Sports injury not only affects an athlete’s health, but can also be an economic burden as well when the road to recovery is long and complicated. That is why researchers at the University of Tennessee Chattanooga in their study, “Mitigating sports injury risks using Internet of Things and analytic approaches,” published in the journal Risk Analysis, decided to seek a better way of identifying individual athletes’ risk of injury.
New Study Offers Framework for Individualizing Injury Risk

The researchers developed a framework that measures an athlete’s risk using Internet of Things (IoT) technology. The injury risk screening procedures are administered using wireless devices that are connected to a cloud server. This connection between phones, computers and other devices is what the researchers mean when they refer to the Internet of Things.
Both an athlete’s previous injury history and injury surveillance data, including longitudinal tracking of exposure to game conditions, gathered by the phones and devices are used to create a real-time “dashboard” of the athlete’s status.
Currently the most common way to measure injury risk is with the Functional Movement Screen which is a subjective test based on observation of the athlete’s ability to complete certain movements. With this new framework, however, self-reports are combined with more objective measurements to identify an individual athlete’s risk.
During the study, the researchers tracked 43 players from a National Collegiate Athletic Association (NCAA) Division I-Football Championship Subdivision (FSC) football team from one month before the start of preseason to the end of the season. They found that athletes who played at least eight games had more than three times greater odds of injury occurrence than those who played fewer than eight games. Forty-two percent of those athletes who had at least one risk factor sustained an injury during the season.
According to Gary B. Wilkerson, EdD, ACT, lead author and professor in a graduate athletic training program in a press release, creating a risk profile for individual athletes can help tailor the training program to their specific needs to better prevent injury.

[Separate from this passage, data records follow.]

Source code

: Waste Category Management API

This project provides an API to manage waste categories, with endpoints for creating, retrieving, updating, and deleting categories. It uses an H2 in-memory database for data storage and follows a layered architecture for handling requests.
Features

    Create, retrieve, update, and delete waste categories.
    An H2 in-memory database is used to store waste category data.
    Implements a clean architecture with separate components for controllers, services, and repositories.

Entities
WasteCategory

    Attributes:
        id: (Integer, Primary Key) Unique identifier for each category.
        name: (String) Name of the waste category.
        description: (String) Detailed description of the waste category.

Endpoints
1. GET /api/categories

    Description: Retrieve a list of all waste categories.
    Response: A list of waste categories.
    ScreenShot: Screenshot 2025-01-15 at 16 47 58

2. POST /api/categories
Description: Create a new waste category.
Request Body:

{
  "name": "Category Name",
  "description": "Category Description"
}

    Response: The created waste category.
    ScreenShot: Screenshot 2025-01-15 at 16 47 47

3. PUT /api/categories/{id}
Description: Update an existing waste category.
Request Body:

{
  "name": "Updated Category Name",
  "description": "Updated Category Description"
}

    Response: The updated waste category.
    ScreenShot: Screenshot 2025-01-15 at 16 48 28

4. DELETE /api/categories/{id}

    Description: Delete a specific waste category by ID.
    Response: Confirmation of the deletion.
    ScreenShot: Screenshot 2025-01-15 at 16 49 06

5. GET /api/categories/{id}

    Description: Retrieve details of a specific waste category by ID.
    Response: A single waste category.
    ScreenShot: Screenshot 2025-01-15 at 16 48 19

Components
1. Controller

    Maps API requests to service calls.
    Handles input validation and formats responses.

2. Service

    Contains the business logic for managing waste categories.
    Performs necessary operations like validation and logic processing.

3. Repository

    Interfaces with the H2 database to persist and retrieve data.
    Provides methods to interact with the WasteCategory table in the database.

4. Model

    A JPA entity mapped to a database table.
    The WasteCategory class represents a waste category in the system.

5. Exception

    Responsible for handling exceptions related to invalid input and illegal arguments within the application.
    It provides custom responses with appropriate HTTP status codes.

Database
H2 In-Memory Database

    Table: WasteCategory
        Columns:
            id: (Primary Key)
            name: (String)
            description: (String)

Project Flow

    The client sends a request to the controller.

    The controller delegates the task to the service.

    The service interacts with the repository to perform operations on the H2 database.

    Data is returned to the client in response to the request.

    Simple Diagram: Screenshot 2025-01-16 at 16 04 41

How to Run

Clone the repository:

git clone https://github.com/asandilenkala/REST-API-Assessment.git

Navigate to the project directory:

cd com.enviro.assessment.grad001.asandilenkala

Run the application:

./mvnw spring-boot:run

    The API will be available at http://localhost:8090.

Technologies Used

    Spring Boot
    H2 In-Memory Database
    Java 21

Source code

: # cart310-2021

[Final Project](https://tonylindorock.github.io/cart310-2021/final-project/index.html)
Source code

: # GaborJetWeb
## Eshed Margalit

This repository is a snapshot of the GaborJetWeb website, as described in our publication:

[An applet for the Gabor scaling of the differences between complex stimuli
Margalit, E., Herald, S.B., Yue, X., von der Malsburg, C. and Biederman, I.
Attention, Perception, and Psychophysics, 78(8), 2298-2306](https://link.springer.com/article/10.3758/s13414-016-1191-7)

He also added, “The results also provide a useful estimation of the odds of injury occurrence for each athlete during the subsequent season,” said in a press release.
Wilkerson and colleagues hope that this data can help reduce the economic, emotional and physical toll of sports injuries.

Discussion
This is a fascinating development. In my practice we've seen similar outcomes with the revised protocol. The key differentiator seems to be patient selection criteria. Has anyone else noticed the correlation with BMI thresholds?
Great point. I'd push back slightly on the conclusion, the sample size in the cited study is too small to draw population-level inferences. That said, the directional signal is compelling and worth a larger RCT.
We implemented a similar approach last year. Early results are promising but we're still gathering 12-month follow-up data. Happy to share our protocol if anyone is interested.